_Data_
= Beginning of Section =

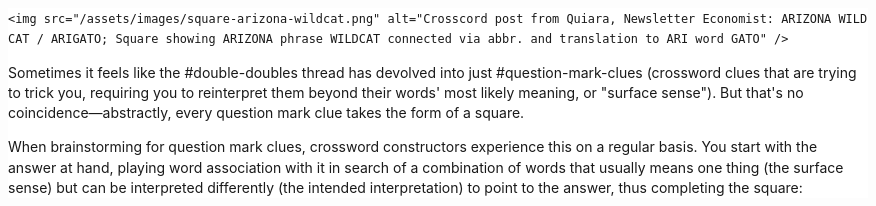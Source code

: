     <img src="/assets/images/square-arizona-wildcat.png" alt="Crosscord post from Quiara, Newsletter Economist: ARIZONA WILDCAT / ARIGATO; Square showing ARIZONA phrase WILDCAT connected via abbr. and translation to ARI word GATO" />
</div>

Sometimes it feels like the #double-doubles thread has devolved into just #question-mark-clues (crossword clues that are trying to trick you, requiring you to reinterpret them beyond their words' most likely meaning, or "surface sense"). But that's no coincidence—abstractly, every question mark clue takes the form of a square.

When brainstorming for question mark clues, crossword constructors experience this on a regular basis. You start with the answer at hand, playing word association with it in search of a combination of words that usually means one thing (the surface sense) but can be interpreted differently (the intended interpretation) to point to the answer, thus completing the square:
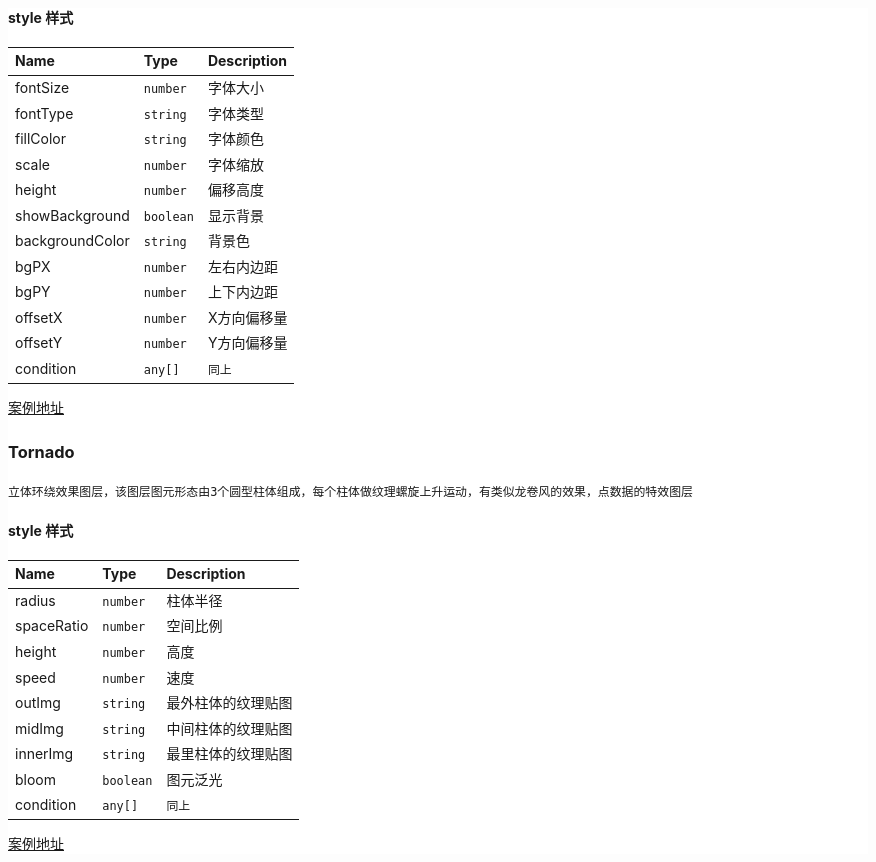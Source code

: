 #### style 样式

| Name | Type | Description |
|:-|:-|:-|
| fontSize | `number` | 字体大小 |
| fontType | `string` | 字体类型 |
| fillColor | `string` | 字体颜色 |
| scale | `number` | 字体缩放 |
| height | `number` | 偏移高度 |
| showBackground | `boolean` | 显示背景 |
| backgroundColor | `string` | 背景色 |
| bgPX | `number` | 左右内边距 |
| bgPY | `number` | 上下内边距 |
| offsetX | `number` | X方向偏移量 |
| offsetY | `number` | Y方向偏移量 |
| condition | `any[]` | `同上` |
[案例地址](https://10.67.24.183/show.html?sid=d3c11976-d85f-44ee-b4c2-e5b587369210&projectMarker=PhdNhPHk)

### Tornado

`立体环绕效果图层，该图层图元形态由3个圆型柱体组成，每个柱体做纹理螺旋上升运动，有类似龙卷风的效果，点数据的特效图层`

#### style 样式

| Name | Type | Description |
|:-|:-|:-|
| radius | `number` | 柱体半径 |
| spaceRatio | `number` | 空间比例 |
| height | `number` | 高度 |
| speed | `number` | 速度 |
| outImg | `string` | 最外柱体的纹理贴图 |
| midImg | `string` | 中间柱体的纹理贴图 |
| innerImg | `string` | 最里柱体的纹理贴图 |
| bloom | `boolean` | 图元泛光 |
| condition | `any[]` | `同上` |
[案例地址](https://10.67.24.183/show.html?sid=3d32b369-3c80-45c0-a9b6-9bc809112b53&projectMarker=PhdNhPHk)
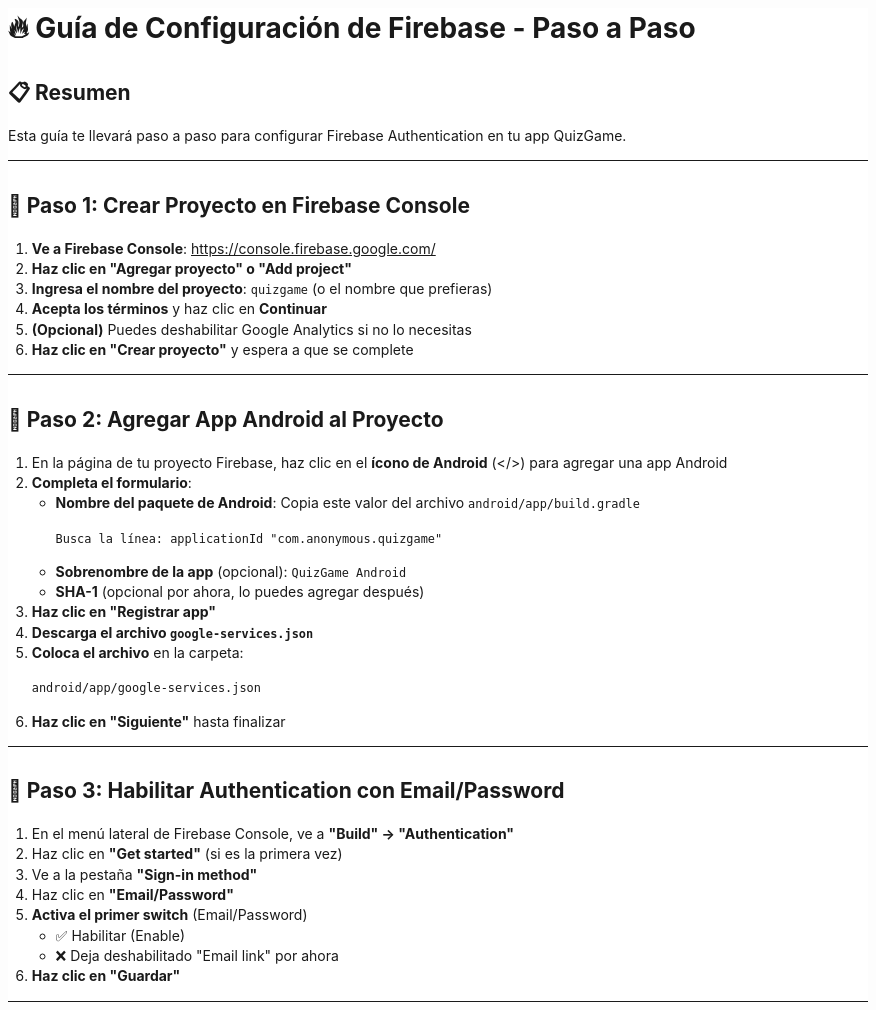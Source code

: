 # 🔥 Guía de Configuración de Firebase - Paso a Paso

## 📋 Resumen
Esta guía te llevará paso a paso para configurar Firebase Authentication en tu app QuizGame.

---

## 📝 Paso 1: Crear Proyecto en Firebase Console

1. **Ve a Firebase Console**: https://console.firebase.google.com/
2. **Haz clic en "Agregar proyecto" o "Add project"**
3. **Ingresa el nombre del proyecto**: `quizgame` (o el nombre que prefieras)
4. **Acepta los términos** y haz clic en **Continuar**
5. **(Opcional)** Puedes deshabilitar Google Analytics si no lo necesitas
6. **Haz clic en "Crear proyecto"** y espera a que se complete

---

## 📱 Paso 2: Agregar App Android al Proyecto

1. En la página de tu proyecto Firebase, haz clic en el **ícono de Android** (</>) para agregar una app Android
2. **Completa el formulario**:
   - **Nombre del paquete de Android**: Copia este valor del archivo `android/app/build.gradle`
     ```
     Busca la línea: applicationId "com.anonymous.quizgame"
     ```
   - **Sobrenombre de la app** (opcional): `QuizGame Android`
   - **SHA-1** (opcional por ahora, lo puedes agregar después)
3. **Haz clic en "Registrar app"**
4. **Descarga el archivo `google-services.json`**
5. **Coloca el archivo** en la carpeta:
   ```
   android/app/google-services.json
   ```
6. **Haz clic en "Siguiente"** hasta finalizar

---

## 🔐 Paso 3: Habilitar Authentication con Email/Password

1. En el menú lateral de Firebase Console, ve a **"Build" → "Authentication"**
2. Haz clic en **"Get started"** (si es la primera vez)
3. Ve a la pestaña **"Sign-in method"**
4. Haz clic en **"Email/Password"**
5. **Activa el primer switch** (Email/Password)
   - ✅ Habilitar (Enable)
   - ❌ Deja deshabilitado "Email link" por ahora
6. **Haz clic en "Guardar"**

---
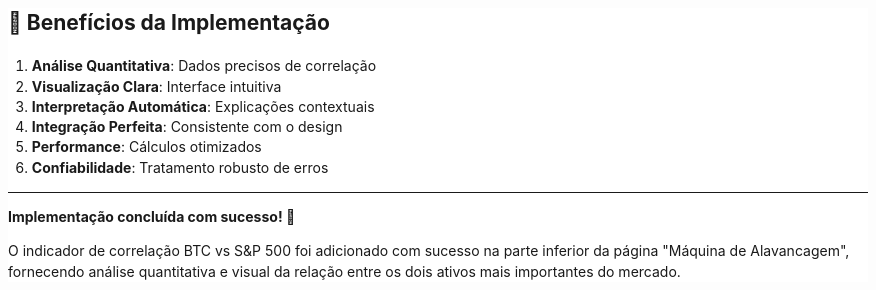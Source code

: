 ## 🎯 Benefícios da Implementação

1. **Análise Quantitativa**: Dados precisos de correlação
2. **Visualização Clara**: Interface intuitiva
3. **Interpretação Automática**: Explicações contextuais
4. **Integração Perfeita**: Consistente com o design
5. **Performance**: Cálculos otimizados
6. **Confiabilidade**: Tratamento robusto de erros

---

**Implementação concluída com sucesso! 🎉**

O indicador de correlação BTC vs S&P 500 foi adicionado com sucesso na parte inferior da página "Máquina de Alavancagem", fornecendo análise quantitativa e visual da relação entre os dois ativos mais importantes do mercado.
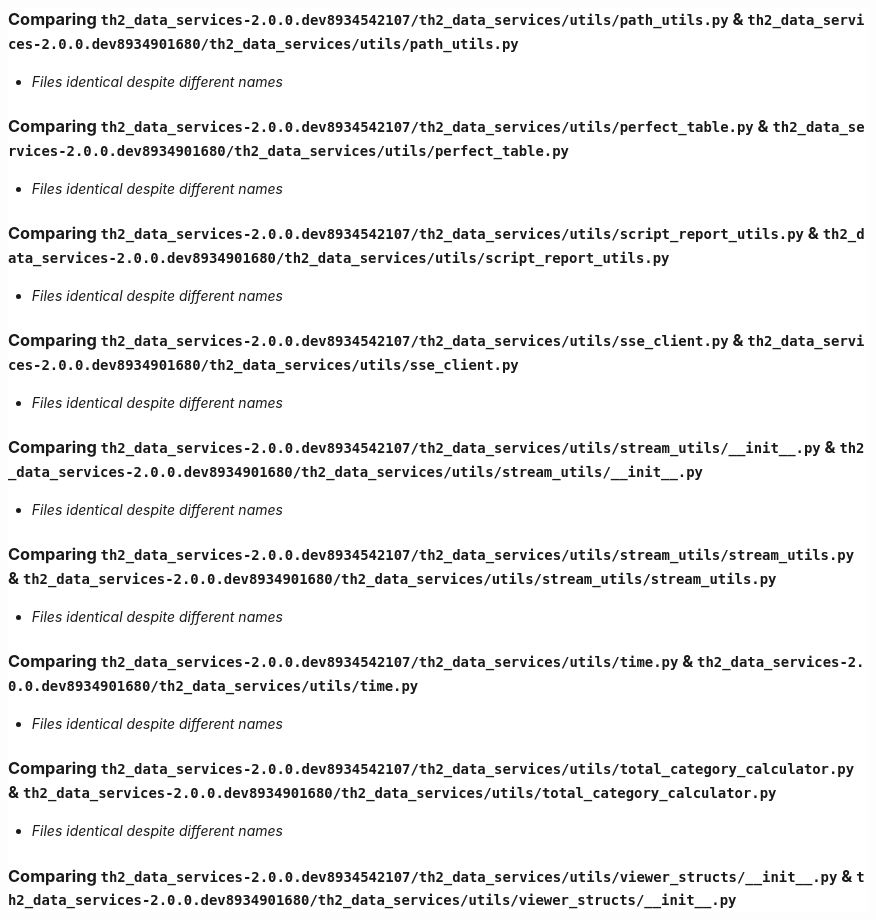 ### Comparing `th2_data_services-2.0.0.dev8934542107/th2_data_services/utils/path_utils.py` & `th2_data_services-2.0.0.dev8934901680/th2_data_services/utils/path_utils.py`

 * *Files identical despite different names*

### Comparing `th2_data_services-2.0.0.dev8934542107/th2_data_services/utils/perfect_table.py` & `th2_data_services-2.0.0.dev8934901680/th2_data_services/utils/perfect_table.py`

 * *Files identical despite different names*

### Comparing `th2_data_services-2.0.0.dev8934542107/th2_data_services/utils/script_report_utils.py` & `th2_data_services-2.0.0.dev8934901680/th2_data_services/utils/script_report_utils.py`

 * *Files identical despite different names*

### Comparing `th2_data_services-2.0.0.dev8934542107/th2_data_services/utils/sse_client.py` & `th2_data_services-2.0.0.dev8934901680/th2_data_services/utils/sse_client.py`

 * *Files identical despite different names*

### Comparing `th2_data_services-2.0.0.dev8934542107/th2_data_services/utils/stream_utils/__init__.py` & `th2_data_services-2.0.0.dev8934901680/th2_data_services/utils/stream_utils/__init__.py`

 * *Files identical despite different names*

### Comparing `th2_data_services-2.0.0.dev8934542107/th2_data_services/utils/stream_utils/stream_utils.py` & `th2_data_services-2.0.0.dev8934901680/th2_data_services/utils/stream_utils/stream_utils.py`

 * *Files identical despite different names*

### Comparing `th2_data_services-2.0.0.dev8934542107/th2_data_services/utils/time.py` & `th2_data_services-2.0.0.dev8934901680/th2_data_services/utils/time.py`

 * *Files identical despite different names*

### Comparing `th2_data_services-2.0.0.dev8934542107/th2_data_services/utils/total_category_calculator.py` & `th2_data_services-2.0.0.dev8934901680/th2_data_services/utils/total_category_calculator.py`

 * *Files identical despite different names*

### Comparing `th2_data_services-2.0.0.dev8934542107/th2_data_services/utils/viewer_structs/__init__.py` & `th2_data_services-2.0.0.dev8934901680/th2_data_services/utils/viewer_structs/__init__.py`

= End of Section =

_Work request_
Could you write out the whole listing exactly, skipping every picture?

_Solution for this exercise_
Source code

:     <img src="/assets/images/square-arizona-wildcat.png" alt="Crosscord post from Quiara, Newsletter Economist: ARIZONA WILDCAT / ARIGATO; Square showing ARIZONA phrase WILDCAT connected via abbr. and translation to ARI word GATO" />
</div>

Sometimes it feels like the #double-doubles thread has devolved into just #question-mark-clues (crossword clues that are trying to trick you, requiring you to reinterpret them beyond their words' most likely meaning, or "surface sense"). But that's no coincidence—abstractly, every question mark clue takes the form of a square.

When brainstorming for question mark clues, crossword constructors experience this on a regular basis. You start with the answer at hand, playing word association with it in search of a combination of words that usually means one thing (the surface sense) but can be interpreted differently (the intended interpretation) to point to the answer, thus completing the square:
Source code

: #### style 样式

| Name | Type | Description |
|:-|:-|:-|
| fontSize | `number` | 字体大小 |
| fontType | `string` | 字体类型 |
| fillColor | `string` | 字体颜色 |
| scale | `number` | 字体缩放 |
| height | `number` | 偏移高度 |
| showBackground | `boolean` | 显示背景 |
| backgroundColor | `string` | 背景色 |
| bgPX | `number` | 左右内边距 |
| bgPY | `number` | 上下内边距 |
| offsetX | `number` | X方向偏移量 |
| offsetY | `number` | Y方向偏移量 |
| condition | `any[]` | `同上` |
[案例地址](https://10.67.24.183/show.html?sid=d3c11976-d85f-44ee-b4c2-e5b587369210&projectMarker=PhdNhPHk)

### Tornado

`立体环绕效果图层，该图层图元形态由3个圆型柱体组成，每个柱体做纹理螺旋上升运动，有类似龙卷风的效果，点数据的特效图层`

#### style 样式

| Name | Type | Description |
|:-|:-|:-|
| radius | `number` | 柱体半径 |
| spaceRatio | `number` | 空间比例 |
| height | `number` | 高度 |
| speed | `number` | 速度 |
| outImg | `string` | 最外柱体的纹理贴图 |
| midImg | `string` | 中间柱体的纹理贴图 |
| innerImg | `string` | 最里柱体的纹理贴图 |
| bloom | `boolean` | 图元泛光 |
| condition | `any[]` | `同上` |
[案例地址](https://10.67.24.183/show.html?sid=3d32b369-3c80-45c0-a9b6-9bc809112b53&projectMarker=PhdNhPHk)
Source code

: # 🔥 Guía de Configuración de Firebase - Paso a Paso

## 📋 Resumen
Esta guía te llevará paso a paso para configurar Firebase Authentication en tu app QuizGame.

---

## 📝 Paso 1: Crear Proyecto en Firebase Console

1. **Ve a Firebase Console**: https://console.firebase.google.com/
2. **Haz clic en "Agregar proyecto" o "Add project"**
3. **Ingresa el nombre del proyecto**: `quizgame` (o el nombre que prefieras)
4. **Acepta los términos** y haz clic en **Continuar**
5. **(Opcional)** Puedes deshabilitar Google Analytics si no lo necesitas
6. **Haz clic en "Crear proyecto"** y espera a que se complete

---

## 📱 Paso 2: Agregar App Android al Proyecto

1. En la página de tu proyecto Firebase, haz clic en el **ícono de Android** (</>) para agregar una app Android
2. **Completa el formulario**:
   - **Nombre del paquete de Android**: Copia este valor del archivo `android/app/build.gradle`
     ```
     Busca la línea: applicationId "com.anonymous.quizgame"
     ```
   - **Sobrenombre de la app** (opcional): `QuizGame Android`
   - **SHA-1** (opcional por ahora, lo puedes agregar después)
3. **Haz clic en "Registrar app"**
4. **Descarga el archivo `google-services.json`**
5. **Coloca el archivo** en la carpeta:
   ```
   android/app/google-services.json
   ```
6. **Haz clic en "Siguiente"** hasta finalizar

---

## 🔐 Paso 3: Habilitar Authentication con Email/Password

1. En el menú lateral de Firebase Console, ve a **"Build" → "Authentication"**
2. Haz clic en **"Get started"** (si es la primera vez)
3. Ve a la pestaña **"Sign-in method"**
4. Haz clic en **"Email/Password"**
5. **Activa el primer switch** (Email/Password)
   - ✅ Habilitar (Enable)
   - ❌ Deja deshabilitado "Email link" por ahora
6. **Haz clic en "Guardar"**

---
Source code

: ## 🎯 Benefícios da Implementação

1. **Análise Quantitativa**: Dados precisos de correlação
2. **Visualização Clara**: Interface intuitiva
3. **Interpretação Automática**: Explicações contextuais
4. **Integração Perfeita**: Consistente com o design
5. **Performance**: Cálculos otimizados
6. **Confiabilidade**: Tratamento robusto de erros

---

**Implementação concluída com sucesso! 🎉**

O indicador de correlação BTC vs S&P 500 foi adicionado com sucesso na parte inferior da página "Máquina de Alavancagem", fornecendo análise quantitativa e visual da relação entre os dois ativos mais importantes do mercado.
 ### Comparing `th2_data_services-2.0.0.dev8934542107/th2_data_services/utils/path_utils.py` & `th2_data_services-2.0.0.dev8934901680/th2_data_services/utils/path_utils.py`

 * *Files identical despite different names*

### Comparing `th2_data_services-2.0.0.dev8934542107/th2_data_services/utils/perfect_table.py` & `th2_data_services-2.0.0.dev8934901680/th2_data_services/utils/perfect_table.py`

 * *Files identical despite different names*

### Comparing `th2_data_services-2.0.0.dev8934542107/th2_data_services/utils/script_report_utils.py` & `th2_data_services-2.0.0.dev8934901680/th2_data_services/utils/script_report_utils.py`

 * *Files identical despite different names*

### Comparing `th2_data_services-2.0.0.dev8934542107/th2_data_services/utils/sse_client.py` & `th2_data_services-2.0.0.dev8934901680/th2_data_services/utils/sse_client.py`

 * *Files identical despite different names*

### Comparing `th2_data_services-2.0.0.dev8934542107/th2_data_services/utils/stream_utils/__init__.py` & `th2_data_services-2.0.0.dev8934901680/th2_data_services/utils/stream_utils/__init__.py`

 * *Files identical despite different names*

### Comparing `th2_data_services-2.0.0.dev8934542107/th2_data_services/utils/stream_utils/stream_utils.py` & `th2_data_services-2.0.0.dev8934901680/th2_data_services/utils/stream_utils/stream_utils.py`

 * *Files identical despite different names*

### Comparing `th2_data_services-2.0.0.dev8934542107/th2_data_services/utils/time.py` & `th2_data_services-2.0.0.dev8934901680/th2_data_services/utils/time.py`

 * *Files identical despite different names*

### Comparing `th2_data_services-2.0.0.dev8934542107/th2_data_services/utils/total_category_calculator.py` & `th2_data_services-2.0.0.dev8934901680/th2_data_services/utils/total_category_calculator.py`

 * *Files identical despite different names*

### Comparing `th2_data_services-2.0.0.dev8934542107/th2_data_services/utils/viewer_structs/__init__.py` & `th2_data_services-2.0.0.dev8934901680/th2_data_services/utils/viewer_structs/__init__.py`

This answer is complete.